Sono tre argomenti su cui scorrono fiumi di inchiostro e su cui il mercato della notizia somma commenti, satira, gossip, fotografie, titoli.  

Ma anche su cui una linea di rinnovamento grafico-visuale assume connotati di modernizzazione che non hanno la stessa raffinatezza (propria di un posizionamento alto e minoritario) dei repubblicani, ma richiamano sempre l’esperienza di razionalità e chiarezza in voga da anni nelle scuole di identità visuale italiane (a cominciare dalla Scuola di grafica dell’Umanitaria di Milano) e che hanno soprattutto una loro cifra di distinzione rispetto alla grafica e alla visualità popolarizzante sia dei comunisti che dei democristiani.
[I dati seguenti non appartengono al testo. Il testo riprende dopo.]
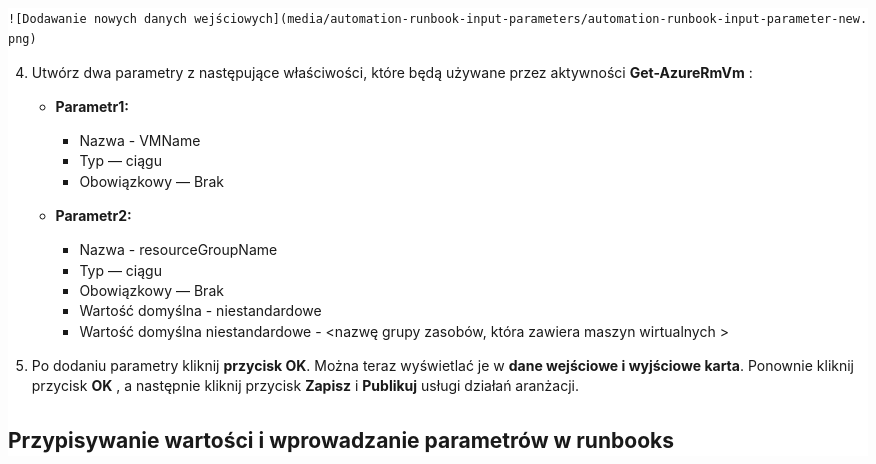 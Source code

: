     ![Dodawanie nowych danych wejściowych](media/automation-runbook-input-parameters/automation-runbook-input-parameter-new.png)

4. Utwórz dwa parametry z następujące właściwości, które będą używane przez aktywności **Get-AzureRmVm** :

    - **Parametr1:**
      - Nazwa - VMName
      - Typ — ciągu
      - Obowiązkowy — Brak

    - **Parametr2:**
      - Nazwa - resourceGroupName
      - Typ — ciągu
      - Obowiązkowy — Brak
      - Wartość domyślna - niestandardowe
      - Wartość domyślna niestandardowe - \<nazwę grupy zasobów, która zawiera maszyn wirtualnych >

5. Po dodaniu parametry kliknij **przycisk OK**.  Można teraz wyświetlać je w **dane wejściowe i wyjściowe karta**. Ponownie kliknij przycisk **OK** , a następnie kliknij przycisk **Zapisz** i **Publikuj** usługi działań aranżacji.

## <a name="assign-values-to-input-parameters-in-runbooks"></a>Przypisywanie wartości i wprowadzanie parametrów w runbooks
Il risultato politico della parallela responsabilità per quattro anni (1983-1987) delle due massime istituzioni politiche del Paese, il Quirinale e Palazzo Chigi, guidate da Sandro Pertini e da Bettino Craxi, socialisti di lungo corso, il secondo per altro figlio di un esponente della stessa generazione e della stessa epica resistenziale del Capo dello Stato, offrono alla narrazione sulla nuova “centralità” un argomento dirompente che non a caso loro stessi stemperano con un saggio riequilibrio di distinzioni e precisazioni che non tradiscono mai la fedeltà delle appartenenze ma evitano accuratamente la sovrapposizione di una valenza che nella democrazia rappresentativa italiana cresce ma senza ribaltare ancora a fondo il concetto di “bipartitismo imperfetto” che il politologo Giorgio Galli aveva disegnato a proposito dell’Italia nello spirito di veder crescere quell’imperfezione.


[1] Professore di Comunicazione pubblica e politica all’Università IULM di Milano, già dirigente della Rai, direttore generale dell’Istituto Luce e direttore generale dell’Informazione alla Presidenza del Consiglio dei Ministri. Autore nel 2009 del libro di ricerca Una voce poco fa. Politica media e comunicazione nella vicenda del Partito Socialista italiano dal 1976 al 1994 (Marsilio).